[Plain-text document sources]
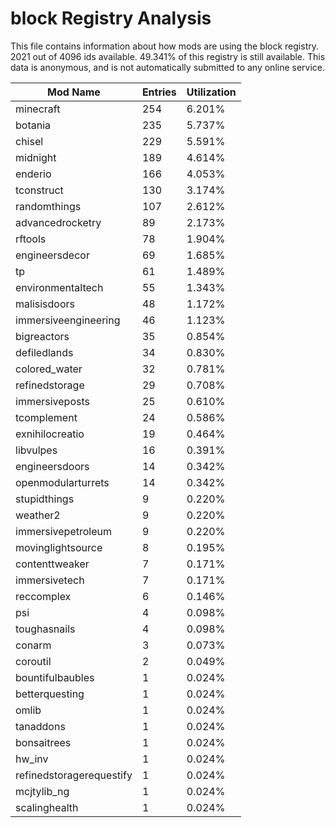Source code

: # block Registry Analysis

This file contains information about how mods are using the block registry. 2021
out of 4096 ids available. 49.341% of this registry is still available. This
data is anonymous, and is not automatically submitted to any online service.


| Mod Name                 | Entries | Utilization |
|--------------------------|---------|-------------|
| minecraft                | 254     | 6.201%      |
| botania                  | 235     | 5.737%      |
| chisel                   | 229     | 5.591%      |
| midnight                 | 189     | 4.614%      |
| enderio                  | 166     | 4.053%      |
| tconstruct               | 130     | 3.174%      |
| randomthings             | 107     | 2.612%      |
| advancedrocketry         | 89      | 2.173%      |
| rftools                  | 78      | 1.904%      |
| engineersdecor           | 69      | 1.685%      |
| tp                       | 61      | 1.489%      |
| environmentaltech        | 55      | 1.343%      |
| malisisdoors             | 48      | 1.172%      |
| immersiveengineering     | 46      | 1.123%      |
| bigreactors              | 35      | 0.854%      |
| defiledlands             | 34      | 0.830%      |
| colored_water            | 32      | 0.781%      |
| refinedstorage           | 29      | 0.708%      |
| immersiveposts           | 25      | 0.610%      |
| tcomplement              | 24      | 0.586%      |
| exnihilocreatio          | 19      | 0.464%      |
| libvulpes                | 16      | 0.391%      |
| engineersdoors           | 14      | 0.342%      |
| openmodularturrets       | 14      | 0.342%      |
| stupidthings             | 9       | 0.220%      |
| weather2                 | 9       | 0.220%      |
| immersivepetroleum       | 9       | 0.220%      |
| movinglightsource        | 8       | 0.195%      |
| contenttweaker           | 7       | 0.171%      |
| immersivetech            | 7       | 0.171%      |
| reccomplex               | 6       | 0.146%      |
| psi                      | 4       | 0.098%      |
| toughasnails             | 4       | 0.098%      |
| conarm                   | 3       | 0.073%      |
| coroutil                 | 2       | 0.049%      |
| bountifulbaubles         | 1       | 0.024%      |
| betterquesting           | 1       | 0.024%      |
| omlib                    | 1       | 0.024%      |
| tanaddons                | 1       | 0.024%      |
| bonsaitrees              | 1       | 0.024%      |
| hw_inv                   | 1       | 0.024%      |
| refinedstoragerequestify | 1       | 0.024%      |
| mcjtylib_ng              | 1       | 0.024%      |
| scalinghealth            | 1       | 0.024%      |
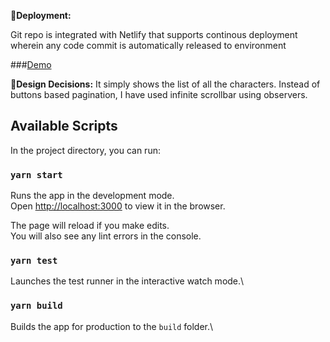 
💭**Deployment:**

Git repo is integrated with Netlify that supports continous deployment wherein any code commit is automatically released to environment

###[Demo](https://clever-carson-735966.netlify.app)

🧐**Design Decisions:**
It simply shows the list of all the characters. Instead of buttons based pagination, I have used infinite scrollbar using observers.

## Available Scripts

In the project directory, you can run:

### `yarn start`

Runs the app in the development mode.\
Open [http://localhost:3000](http://localhost:3000) to view it in the browser.

The page will reload if you make edits.\
You will also see any lint errors in the console.

### `yarn test`

Launches the test runner in the interactive watch mode.\

### `yarn build`

Builds the app for production to the `build` folder.\
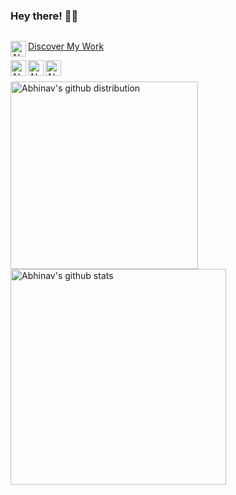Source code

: ### Hey there! 👋🏻

<p align="left"> <img src="https://komarev.com/ghpvc/?username=AbhinavUtkarsh&label=Profile Views&color=blue&style=plastic" alt="" /> </p>

<a href="https://abhinavutkarsh.com"> Discover My Work
  <img align="left" alt="Abhinav's Website" width="25px" src="https://abhinavutkarsh.com/favicon.ico" />
</a>

<a href="https://www.linkedin.com/in/abhinavutkarsh/">
  <img align="left" alt="Abhinav's Linkdein" width="25px" src="https://cdn.jsdelivr.net/npm/simple-icons@v3/icons/linkedin.svg" />
</a>

<a href="https://github.com/AbhinavUtkarsh/">
  <img align="left" alt="Abhinav's Github" width="25px" src="https://cdn.jsdelivr.net/npm/simple-icons@v3/icons/github.svg" />
</a>

<a href="https://web.telegram.org/#/priyansh728">
  <img align="left" alt="Abhinav's Telegram" width="25px" src="https://cdn.jsdelivr.net/npm/simple-icons@v3/icons/telegram.svg" />
</a>

  <br/>
<br/>


<!-- 
- 🔭 I’m currently working on ...
- 🌱 I’m currently learning ...
- 👯 I’m looking to collaborate on ...
- 🤔 I’m looking for help with ...
- 💬 Ask me about ...
- 📫 How to reach me: [Linkedin](https://www.linkedin.com/in/abhinavutkarsh/)
- ⚡ Fun fact:  -->


<a href="https://github.com/AbhinavUtkarsh">
  <img align="left" src="https://github-readme-stats.vercel.app/api/top-langs/?username=AbhinavUtkarsh&theme=dracula&line_langs_below=&layout=compact" width="300px" alt="Abhinav's github distribution"/>
</a>

<a href="https://github.com/AbhinavUtkarsh">
 <img align="left" src="https://github-readme-stats.vercel.app/api?username=AbhinavUtkarsh&show_icons=true&theme=dracula&line_height=27" width="345px" alt="Abhinav's github stats"/>
</a>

Instructions to follow. Reproduce exactly and only the lines from the one with "It simply shows" through the final line of the records above, inclusive. Pictures must be left out.

The answer.
It simply shows the list of all the characters. Instead of buttons based pagination, I have used infinite scrollbar using observers.

## Available Scripts

In the project directory, you can run:

### `yarn start`

Runs the app in the development mode.\
Open [http://localhost:3000](http://localhost:3000) to view it in the browser.

The page will reload if you make edits.\
You will also see any lint errors in the console.

### `yarn test`

Launches the test runner in the interactive watch mode.\

### `yarn build`

Builds the app for production to the `build` folder.\
Source code

: ### Hey there! 👋🏻

<p align="left"> <img src="https://komarev.com/ghpvc/?username=AbhinavUtkarsh&label=Profile Views&color=blue&style=plastic" alt="" /> </p>

<a href="https://abhinavutkarsh.com"> Discover My Work
  <img align="left" alt="Abhinav's Website" width="25px" src="https://abhinavutkarsh.com/favicon.ico" />
</a>

<a href="https://www.linkedin.com/in/abhinavutkarsh/">
  <img align="left" alt="Abhinav's Linkdein" width="25px" src="https://cdn.jsdelivr.net/npm/simple-icons@v3/icons/linkedin.svg" />
</a>

<a href="https://github.com/AbhinavUtkarsh/">
  <img align="left" alt="Abhinav's Github" width="25px" src="https://cdn.jsdelivr.net/npm/simple-icons@v3/icons/github.svg" />
</a>

<a href="https://web.telegram.org/#/priyansh728">
  <img align="left" alt="Abhinav's Telegram" width="25px" src="https://cdn.jsdelivr.net/npm/simple-icons@v3/icons/telegram.svg" />
</a>

  <br/>
<br/>


<!-- 
- 🔭 I’m currently working on ...
- 🌱 I’m currently learning ...
- 👯 I’m looking to collaborate on ...
- 🤔 I’m looking for help with ...
- 💬 Ask me about ...
- 📫 How to reach me: [Linkedin](https://www.linkedin.com/in/abhinavutkarsh/)
- ⚡ Fun fact:  -->


<a href="https://github.com/AbhinavUtkarsh">
  <img align="left" src="https://github-readme-stats.vercel.app/api/top-langs/?username=AbhinavUtkarsh&theme=dracula&line_langs_below=&layout=compact" width="300px" alt="Abhinav's github distribution"/>
</a>

<a href="https://github.com/AbhinavUtkarsh">
 <img align="left" src="https://github-readme-stats.vercel.app/api?username=AbhinavUtkarsh&show_icons=true&theme=dracula&line_height=27" width="345px" alt="Abhinav's github stats"/>
</a>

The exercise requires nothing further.